TASK TO COMPLETE ▸
Look through the records below and give the number of lines holding the string "files", nothing more.

DATA SHOWN ▸

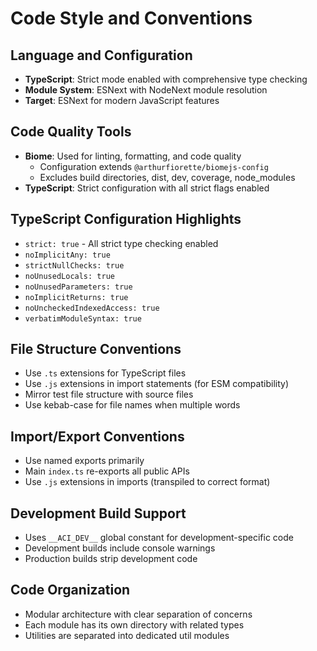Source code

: # Code Style and Conventions

## Language and Configuration

- **TypeScript**: Strict mode enabled with comprehensive type checking
- **Module System**: ESNext with NodeNext module resolution
- **Target**: ESNext for modern JavaScript features

## Code Quality Tools

- **Biome**: Used for linting, formatting, and code quality
  - Configuration extends `@arthurfiorette/biomejs-config`
  - Excludes build directories, dist, dev, coverage, node_modules
- **TypeScript**: Strict configuration with all strict flags enabled

## TypeScript Configuration Highlights

- `strict: true` - All strict type checking enabled
- `noImplicitAny: true`
- `strictNullChecks: true`
- `noUnusedLocals: true`
- `noUnusedParameters: true`
- `noImplicitReturns: true`
- `noUncheckedIndexedAccess: true`
- `verbatimModuleSyntax: true`

## File Structure Conventions

- Use `.ts` extensions for TypeScript files
- Use `.js` extensions in import statements (for ESM compatibility)
- Mirror test file structure with source files
- Use kebab-case for file names when multiple words

## Import/Export Conventions

- Use named exports primarily
- Main `index.ts` re-exports all public APIs
- Use `.js` extensions in imports (transpiled to correct format)

## Development Build Support

- Uses `__ACI_DEV__` global constant for development-specific code
- Development builds include console warnings
- Production builds strip development code

## Code Organization

- Modular architecture with clear separation of concerns
- Each module has its own directory with related types
- Utilities are separated into dedicated util modules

SOLUTION TO THIS PROBLEM ▸
2